Edward Wycliff Smyth, the first black president of the Milwaukee Board of Realtors and a former president of the Milwaukee chapter of the NAACP, died April 9 of congestive heart failure at his Glendale home. He was 88.
Edward Smyth grew up in Waynesboro, GA. He changed his name to Smyth in college, his daughter said, “because he wanted to be unique.”
Smyth’s father was a house painter whose education ended at the third grade. His mother was a teacher.
“Education was very important to them. They wanted to make sure he had a good foundation,” said his daughter Schauneille Allen, of Milwaukee.
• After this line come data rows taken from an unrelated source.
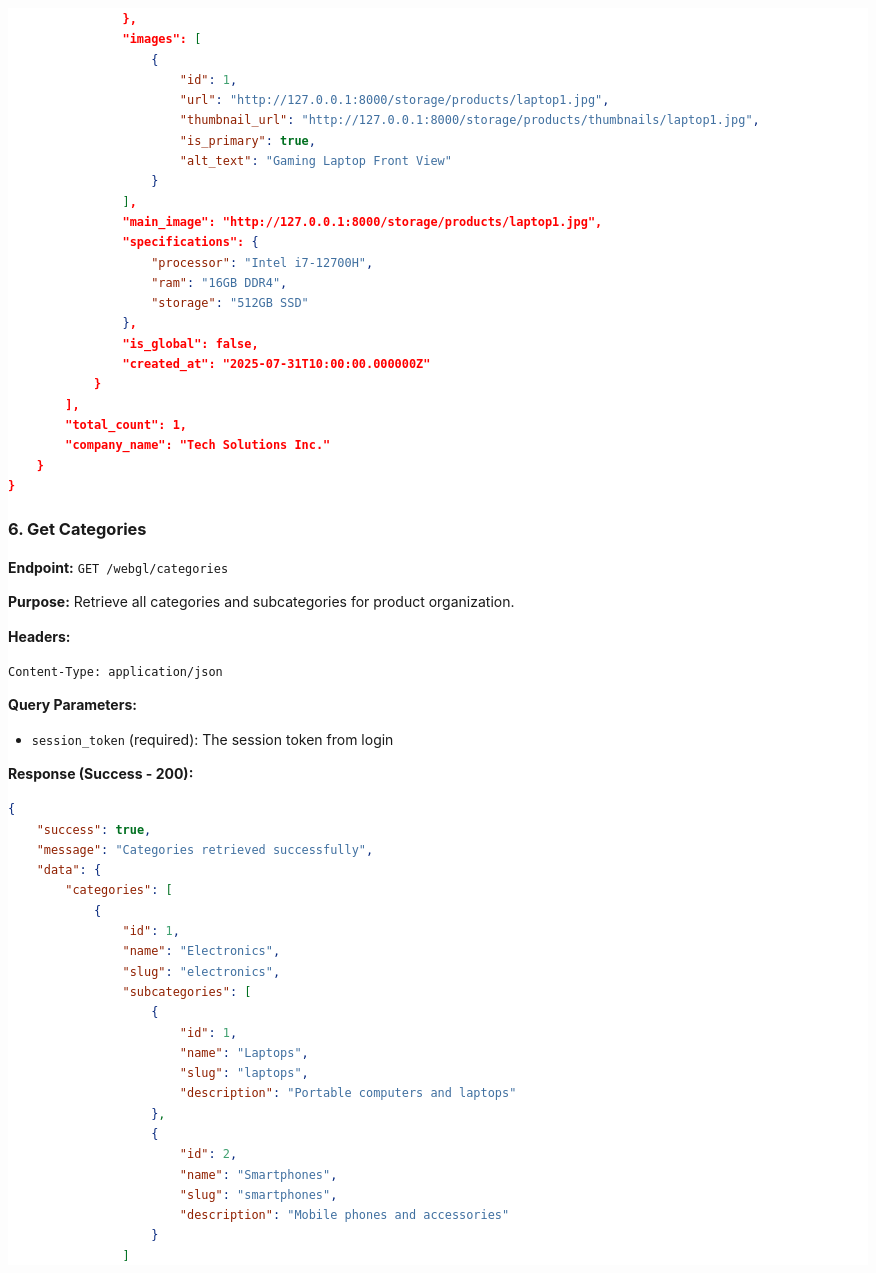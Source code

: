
 ```json
                },
                "images": [
                    {
                        "id": 1,
                        "url": "http://127.0.0.1:8000/storage/products/laptop1.jpg",
                        "thumbnail_url": "http://127.0.0.1:8000/storage/products/thumbnails/laptop1.jpg",
                        "is_primary": true,
                        "alt_text": "Gaming Laptop Front View"
                    }
                ],
                "main_image": "http://127.0.0.1:8000/storage/products/laptop1.jpg",
                "specifications": {
                    "processor": "Intel i7-12700H",
                    "ram": "16GB DDR4",
                    "storage": "512GB SSD"
                },
                "is_global": false,
                "created_at": "2025-07-31T10:00:00.000000Z"
            }
        ],
        "total_count": 1,
        "company_name": "Tech Solutions Inc."
    }
}
```

### 6. Get Categories
**Endpoint:** `GET /webgl/categories`

**Purpose:** Retrieve all categories and subcategories for product organization.

**Headers:**
```
Content-Type: application/json
```

**Query Parameters:**
- `session_token` (required): The session token from login

**Response (Success - 200):**
```json
{
    "success": true,
    "message": "Categories retrieved successfully",
    "data": {
        "categories": [
            {
                "id": 1,
                "name": "Electronics",
                "slug": "electronics",
                "subcategories": [
                    {
                        "id": 1,
                        "name": "Laptops",
                        "slug": "laptops",
                        "description": "Portable computers and laptops"
                    },
                    {
                        "id": 2,
                        "name": "Smartphones",
                        "slug": "smartphones",
                        "description": "Mobile phones and accessories"
                    }
                ]
```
In 1947, Smyth graduated summa cum laude from Clark College in Atlanta, (now Clark Atlanta University) with a bachelor’s degree in business administration.
The road to Milwaukee began with the president of the college, who visited Milwaukee on behalf of the United Negro College Fund. He met with Ardie and Wilbur Halyard, founders of Columbia Savings & Loan Association, which helped African Americans buy homes. The Halyards needed a recent graduate with a business background.
The college president recommended Smyth, and the Halyards offered him a job for $100 a month. Smyth said make it $125. And they had a deal.
For 2½ years, Smyth worked in their mortgage department. He also got his real estate license and, in 1947, founded Wesley and Wycliff, a realty firm, with the Halyards’ nephew, John W. Halyard.